A network interface 204 allows the connection of the device to the communication network. The software application when executed by the CPU 201 is adapted to receive data streams through the network interface from other devices.

A user interface 205 displays information to, and/or receives inputs from, a user.

Figure 3 illustrates a block diagram of a server and a client in a first embodiment of the invention. This embodiment applies to the improvement of the reconstruction of missing data due to transmission losses using error concealment.

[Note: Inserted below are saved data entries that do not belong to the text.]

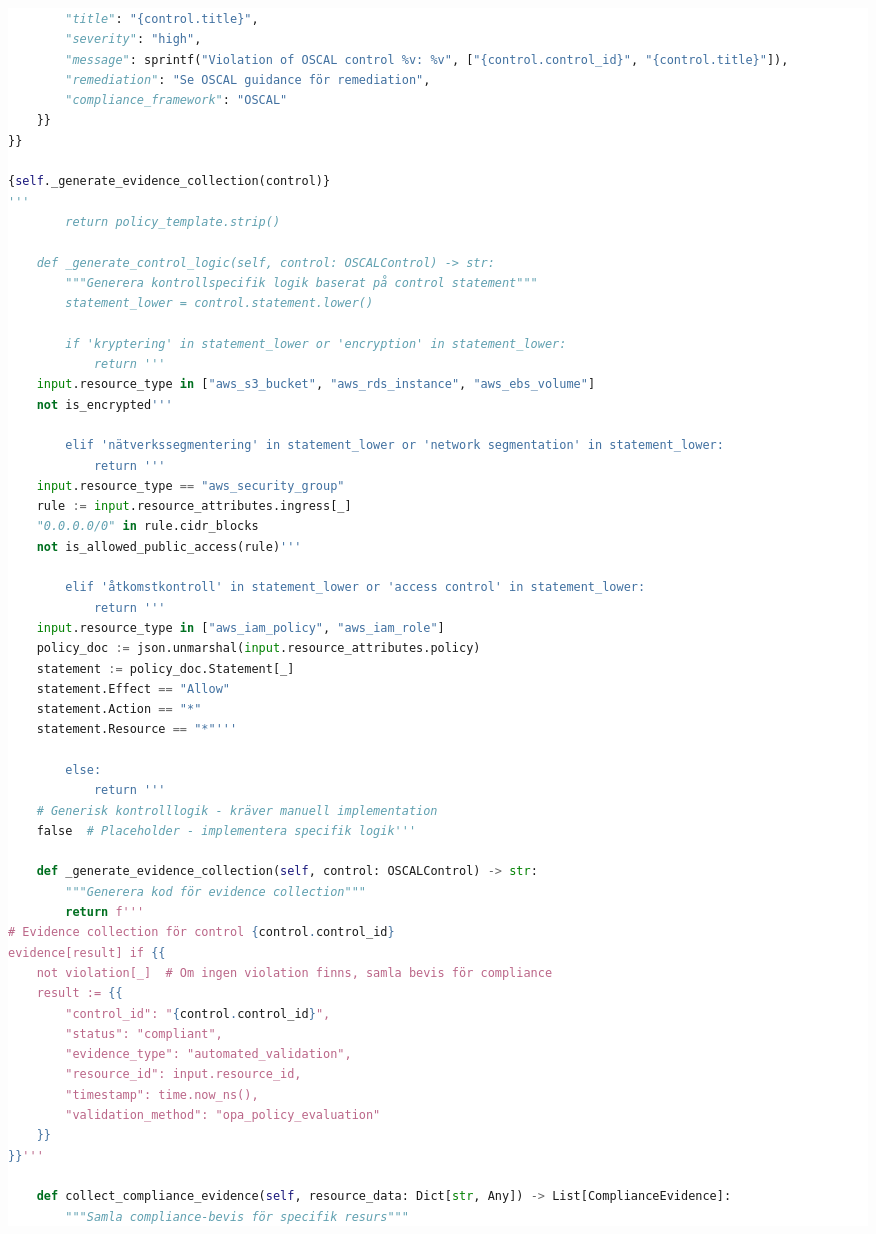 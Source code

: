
 ```python
        "title": "{control.title}",
        "severity": "high",
        "message": sprintf("Violation of OSCAL control %v: %v", ["{control.control_id}", "{control.title}"]),
        "remediation": "Se OSCAL guidance för remediation",
        "compliance_framework": "OSCAL"
    }}
}}

{self._generate_evidence_collection(control)}
'''
        return policy_template.strip()
    
    def _generate_control_logic(self, control: OSCALControl) -> str:
        """Generera kontrollspecifik logik baserat på control statement"""
        statement_lower = control.statement.lower()
        
        if 'kryptering' in statement_lower or 'encryption' in statement_lower:
            return '''
    input.resource_type in ["aws_s3_bucket", "aws_rds_instance", "aws_ebs_volume"]
    not is_encrypted'''
        
        elif 'nätverkssegmentering' in statement_lower or 'network segmentation' in statement_lower:
            return '''
    input.resource_type == "aws_security_group"
    rule := input.resource_attributes.ingress[_]
    "0.0.0.0/0" in rule.cidr_blocks
    not is_allowed_public_access(rule)'''
        
        elif 'åtkomstkontroll' in statement_lower or 'access control' in statement_lower:
            return '''
    input.resource_type in ["aws_iam_policy", "aws_iam_role"]
    policy_doc := json.unmarshal(input.resource_attributes.policy)
    statement := policy_doc.Statement[_]
    statement.Effect == "Allow"
    statement.Action == "*"
    statement.Resource == "*"'''
        
        else:
            return '''
    # Generisk kontrolllogik - kräver manuell implementation
    false  # Placeholder - implementera specifik logik'''
    
    def _generate_evidence_collection(self, control: OSCALControl) -> str:
        """Generera kod för evidence collection"""
        return f'''
# Evidence collection för control {control.control_id}
evidence[result] if {{
    not violation[_]  # Om ingen violation finns, samla bevis för compliance
    result := {{
        "control_id": "{control.control_id}",
        "status": "compliant",
        "evidence_type": "automated_validation",
        "resource_id": input.resource_id,
        "timestamp": time.now_ns(),
        "validation_method": "opa_policy_evaluation"
    }}
}}'''

    def collect_compliance_evidence(self, resource_data: Dict[str, Any]) -> List[ComplianceEvidence]:
        """Samla compliance-bevis för specifik resurs"""
``` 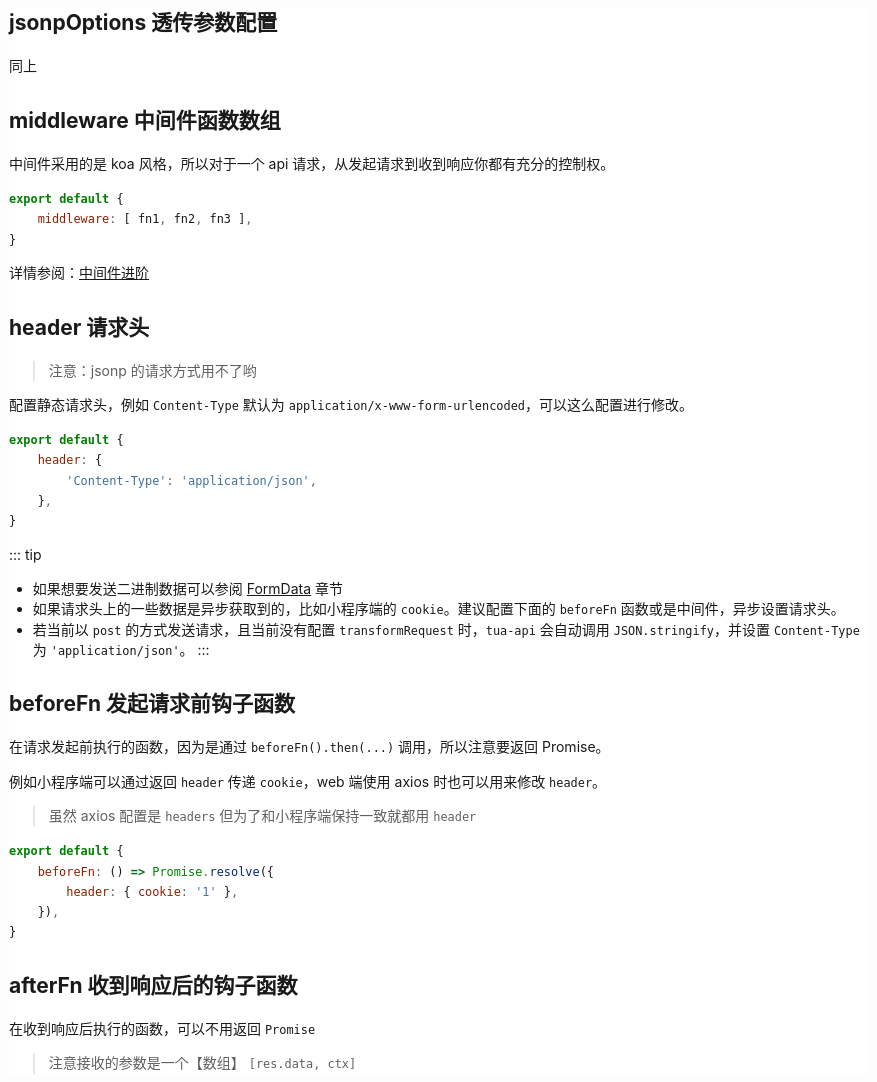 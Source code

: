 ## jsonpOptions 透传参数配置
同上

## middleware 中间件函数数组
中间件采用的是 koa 风格，所以对于一个 api 请求，从发起请求到收到响应你都有充分的控制权。

```js
export default {
    middleware: [ fn1, fn2, fn3 ],
}
```

详情参阅：[中间件进阶](../guide/middleware.md)

## header 请求头 <badge text="1.4.0+" />
> 注意：jsonp 的请求方式用不了哟

配置静态请求头，例如 `Content-Type` 默认为 `application/x-www-form-urlencoded`，可以这么配置进行修改。

```js
export default {
    header: {
        'Content-Type': 'application/json',
    },
}
```

::: tip
* 如果想要发送二进制数据可以参阅 [FormData](../guide/form-data.md#formdata) 章节
* 如果请求头上的一些数据是异步获取到的，比如小程序端的 `cookie`。建议配置下面的 `beforeFn` 函数或是中间件，异步设置请求头。
* <badge text="1.5.0+" /> 若当前以 `post` 的方式发送请求，且当前没有配置 `transformRequest` 时，`tua-api` 会自动调用 `JSON.stringify`，并设置 `Content-Type` 为 `'application/json'`。
:::

## beforeFn 发起请求前钩子函数
在请求发起前执行的函数，因为是通过 `beforeFn().then(...)` 调用，所以注意要返回 Promise。

例如小程序端可以通过返回 `header` 传递 `cookie`，web 端使用 axios 时也可以用来修改 `header`。

> 虽然 axios 配置是 `headers` 但为了和小程序端保持一致就都用 `header`

```js
export default {
    beforeFn: () => Promise.resolve({
        header: { cookie: '1' },
    }),
}
```

## afterFn 收到响应后的钩子函数
在收到响应后执行的函数，可以不用返回 `Promise`

> 注意接收的参数是一个【数组】 `[res.data, ctx]`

The processing is represented by connected modules, each module being adapted to implement, for example in the form of programming instructions, a corresponding step of a method implementing an embodiment of the invention.

The server device 101 receives from an external source, such as a camcorder for example, a sequence of digital images 30 to be encoded by an encoder 305.

Alternatively, the sequence of digital images may have been stored in a memory of the server device 101 before processing.

The encoder 305 applies predictive coding using motion compensation according to one of the formats MPEG-2, MPEG-4 part 2 or H.264 and outputs a video bitstream 31. The video bitstream 31 is composed of units that can be decoded independently, called NALU (for Network Abstract Layer Units) in H.264 or slices in MPEG-4 part 2. In the subsequent description, the units that are encoded and decoded independently are referred to as slices.

The video bitstream 31 is transmitted to a client device 102 via the communication network 100. In this example, the video bitstream is encapsulated into RTP transmission packets which are sent via UDP.

The encoder 305 applies predictive type compression. Classically, in video compression standards (MPEG-2, MPEG-4 part 2, H.264) the images of a video sequence can be compressed according to one of the following modes: Intra mode (I), inter prediction mode (P) and bi-directional prediction mode (B).

A digital image is represented by a set of samples, also called pixels, each sample having an associated sample value. The samples representative of the image may be either pixel values in the spatial domain, or transform coefficients in a transform domain.

A colour image is represented with several components, for example Y, U, V. In the following description, the processing of a single component, the Y component, is described. The same processing can be applied similarly to all image components.

In the Intra mode, an image is divided into blocks of samples (typically, blocks of 8x8 pixels). A transform is applied on each block, for example a Discrete Cosine Transform (DCT). Next, quantization (0) is applied. The quantization is a lossy transformation, since the values obtained after de-quantization (or inverse quantization) may be different from the values before quantization. After quantization, a lossless coding such as entropy coding is applied to obtain a bistream corresponding to an Intra image.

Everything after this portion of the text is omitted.